Integration Practice of OLTP and OLAP
Dag Controller Introduction
Dag Controller is a component of NebulaGraph Explorer, which was released after several tests and tunings. It mainly solves the problem of integration of OLTP and OLAP, and the problem of graph algorithms in complex scenarios. To learn more, see https://docs.nebula-graph.io/master/nebula-explorer/deploy-connect/ex-ug-deploy/#dag_controller.
Below is some information I would like to share about Dag Controller. Feel free to leave a comment and let's discuss it together.
I'm sure you're no stranger to OLTP and OLAP, but let me briefly introduce them again here: OLTP is a fast-response, real-time online data processing method. OLAP is an offline, data algorithm method for complex scenarios. For NebulaGraph, OLTP has a variety of query statements, such as GO, MATCH, etc. OLAP has a variety of graph algorithms, such as Pagerank, Louvain, WCC (Weakly Connected Components), K-Core, and Jaccard.
OLTP and OLAP do not exist independently. For example, we can use the subgraph returned by a MATCH statement as input to the PageRank algorithm, and the result of the PageRank can be written to NebulaGraph to continue executing a MATCH statement or other algorithms. Like building blocks, various OLTP and OLAP can be assembled to form a data processing method for complex scenarios.
The Dag Controller is a system that handles scenarios where OLTP and OLAP need to be linked and executed.
The responsibilities of Dag Controller:
- It provides an HTTP interface for external communication and access.
It is used for job submission, stopping, deleting and other operations, as well as the configuration of the system environment.
- Execution of DAG.
When Dag Controller executes DAG, the OLAP will call NebulaGraph Analytics, and the OLTP will call graphd to complete the execution of nGQL.

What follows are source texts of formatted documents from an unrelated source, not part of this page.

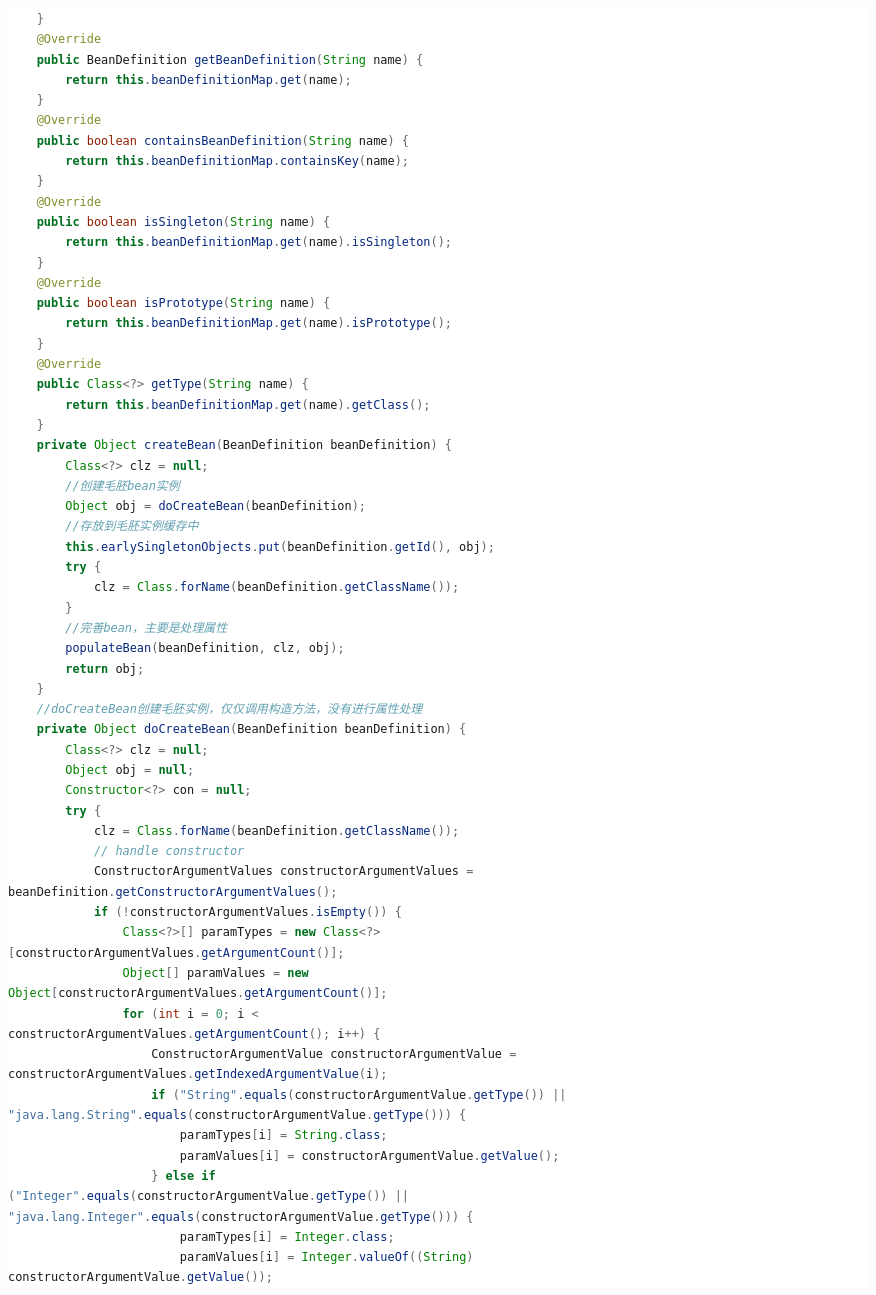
 ```java
    }
    @Override
    public BeanDefinition getBeanDefinition(String name) {
        return this.beanDefinitionMap.get(name);
    }
    @Override
    public boolean containsBeanDefinition(String name) {
        return this.beanDefinitionMap.containsKey(name);
    }
    @Override
    public boolean isSingleton(String name) {
        return this.beanDefinitionMap.get(name).isSingleton();
    }
    @Override
    public boolean isPrototype(String name) {
        return this.beanDefinitionMap.get(name).isPrototype();
    }
    @Override
    public Class<?> getType(String name) {
        return this.beanDefinitionMap.get(name).getClass();
    }
    private Object createBean(BeanDefinition beanDefinition) {
        Class<?> clz = null;
        //创建毛胚bean实例
        Object obj = doCreateBean(beanDefinition);
        //存放到毛胚实例缓存中
        this.earlySingletonObjects.put(beanDefinition.getId(), obj);
        try {
            clz = Class.forName(beanDefinition.getClassName());
        }
        //完善bean，主要是处理属性
        populateBean(beanDefinition, clz, obj);
        return obj;
    }
    //doCreateBean创建毛胚实例，仅仅调用构造方法，没有进行属性处理
    private Object doCreateBean(BeanDefinition beanDefinition) {
        Class<?> clz = null;
        Object obj = null;
        Constructor<?> con = null;
        try {
            clz = Class.forName(beanDefinition.getClassName());
            // handle constructor
            ConstructorArgumentValues constructorArgumentValues =
beanDefinition.getConstructorArgumentValues();
            if (!constructorArgumentValues.isEmpty()) {
                Class<?>[] paramTypes = new Class<?>
[constructorArgumentValues.getArgumentCount()];
                Object[] paramValues = new
Object[constructorArgumentValues.getArgumentCount()];
                for (int i = 0; i <
constructorArgumentValues.getArgumentCount(); i++) {
                    ConstructorArgumentValue constructorArgumentValue =
constructorArgumentValues.getIndexedArgumentValue(i);
                    if ("String".equals(constructorArgumentValue.getType()) ||
"java.lang.String".equals(constructorArgumentValue.getType())) {
                        paramTypes[i] = String.class;
                        paramValues[i] = constructorArgumentValue.getValue();
                    } else if
("Integer".equals(constructorArgumentValue.getType()) ||
"java.lang.Integer".equals(constructorArgumentValue.getType())) {
                        paramTypes[i] = Integer.class;
                        paramValues[i] = Integer.valueOf((String)
constructorArgumentValue.getValue());
```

NebulaGraph Analytics is our graph computing system, supporting Pagerank, Louvain, WCC, Jaccard, and other graph algorithms, supporting HDFS and NebulaGraph data sources.

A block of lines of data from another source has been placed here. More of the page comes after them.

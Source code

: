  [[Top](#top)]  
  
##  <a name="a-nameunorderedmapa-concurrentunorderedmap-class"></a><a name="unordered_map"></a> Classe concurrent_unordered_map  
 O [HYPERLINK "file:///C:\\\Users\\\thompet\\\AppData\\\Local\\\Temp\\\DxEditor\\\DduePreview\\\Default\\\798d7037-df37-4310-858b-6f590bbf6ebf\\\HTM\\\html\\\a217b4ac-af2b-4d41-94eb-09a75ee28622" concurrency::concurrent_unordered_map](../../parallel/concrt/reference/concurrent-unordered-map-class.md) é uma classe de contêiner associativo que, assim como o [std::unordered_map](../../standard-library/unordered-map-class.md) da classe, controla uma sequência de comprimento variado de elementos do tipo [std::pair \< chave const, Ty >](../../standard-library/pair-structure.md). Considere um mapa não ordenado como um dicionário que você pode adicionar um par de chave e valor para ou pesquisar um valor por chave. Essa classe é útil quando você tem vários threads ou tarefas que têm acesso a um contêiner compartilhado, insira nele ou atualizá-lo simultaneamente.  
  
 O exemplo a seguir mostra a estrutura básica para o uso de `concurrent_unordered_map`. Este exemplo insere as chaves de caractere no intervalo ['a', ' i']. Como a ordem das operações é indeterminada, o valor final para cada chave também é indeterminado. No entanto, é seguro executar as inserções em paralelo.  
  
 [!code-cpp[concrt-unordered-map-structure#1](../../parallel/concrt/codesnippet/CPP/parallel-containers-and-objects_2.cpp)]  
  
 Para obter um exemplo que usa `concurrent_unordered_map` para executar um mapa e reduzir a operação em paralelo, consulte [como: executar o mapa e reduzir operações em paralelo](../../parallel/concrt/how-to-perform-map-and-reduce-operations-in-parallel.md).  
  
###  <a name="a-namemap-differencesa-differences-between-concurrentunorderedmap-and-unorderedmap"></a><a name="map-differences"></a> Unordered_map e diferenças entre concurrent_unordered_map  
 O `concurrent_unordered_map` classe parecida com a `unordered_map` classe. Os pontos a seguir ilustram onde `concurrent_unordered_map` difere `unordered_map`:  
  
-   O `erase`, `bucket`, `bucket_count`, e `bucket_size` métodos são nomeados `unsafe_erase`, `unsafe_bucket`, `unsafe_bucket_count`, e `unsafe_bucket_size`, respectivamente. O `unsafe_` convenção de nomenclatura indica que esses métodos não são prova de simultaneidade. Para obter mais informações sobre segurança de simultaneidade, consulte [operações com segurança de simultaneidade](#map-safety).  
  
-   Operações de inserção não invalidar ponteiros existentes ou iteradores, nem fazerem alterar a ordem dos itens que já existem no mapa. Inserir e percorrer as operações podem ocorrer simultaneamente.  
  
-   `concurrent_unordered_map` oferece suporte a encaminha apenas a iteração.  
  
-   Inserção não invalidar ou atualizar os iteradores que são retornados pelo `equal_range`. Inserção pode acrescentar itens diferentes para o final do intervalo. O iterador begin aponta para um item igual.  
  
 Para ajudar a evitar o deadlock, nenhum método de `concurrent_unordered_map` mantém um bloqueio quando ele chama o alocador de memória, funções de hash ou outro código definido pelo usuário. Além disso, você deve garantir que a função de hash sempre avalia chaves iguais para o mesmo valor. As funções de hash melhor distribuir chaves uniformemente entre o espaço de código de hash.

Graphd, metad, and storaged are components in NebulaGraph. Graphd is mainly responsible for nGQL parsing, storaged is responsible for data storage, and metad is responsible for metadata storage.
The above figure shows a DAG model that runs the pagerank algorithm on a subgraph. First, we get a subgraph using an nGQL statement, and then we run the pagerank algorithm on this subgraph.
This method can be used when our graph size is particularly large and we only want to run the algorithm on part of the graph data.
The above figure shows a model to compute the shortest paths for two classes of vertices.
First, the vertex IDs of the two classes are obtained separately by using nGQL, and then the vertex IDs of the two classes are passed to the shortestpath algorithm, which computes the paths between the two classes in the full graph.
Each algorithm can be set up to run the algorithm based on the full graph or subgraph.
There are various DAG models, and different DAG models can be built according to different business scenarios.
The DAG refers to a directed graph without loops, and an instance of DAG is considered as a job, and a job has multiple task.
The task in Dag Controller can be an nGQL or a graph algorithm such as PageRank, Louvain, SSSP, etc.
When a job is executed, it needs to sort the task first, there is a lot of related code on the internet, so I won't repeat it here.
To ensure the execution efficiency of DAG, multiple DAGs need to be executed in parallel. At the same time, within a DAG, the task without upstream and downstream dependencies also needs to be executed in parallel.
How can multiple DAGs and tasks be executed in parallel? In simple terms, the DAGs and tasks are handled by two thread pools respectively.
The details are as follows:
When the system starts, allocate the job thread pool and task thread pool to handle the execution of job and task respectively.
Unexecuted jobs are periodically obtained from the database and transferred to the job thread pool.
When a job is executed, the task is sorted according to its upstream and downstream dependencies, and then it determines whether the execution of all upstreams of each task is completed, and then the task is handed over to the task thread pool for execution when the upstream execution is completed, or waits if the upstream execution is not completed.
If the job thread pool is full during job execution, you need to wait to obtain unexecuted jobs at regular intervals. The same is done when the task thread pool is full.
Note that the data type verification problem exists between the data input and output of tasks. For example, task2 is the downstream of task1. The input of task2 must be of type int, and the output of task1 must be of type int.
When you stop a job, you need to stop multiple task that are running in parallel. A task has a preparation phase, a running phase, and in the running phase there are cross-machine, multi-process situations. Stopping a job requires avoiding the orphan process problem.
Custom algorithm support
We support treating a customer's algorithm as a task for DAG building. First, configure the algorithm-related parameter information in the system. When executing a job, the system is responsible for running the algorithm that corresponds to the task.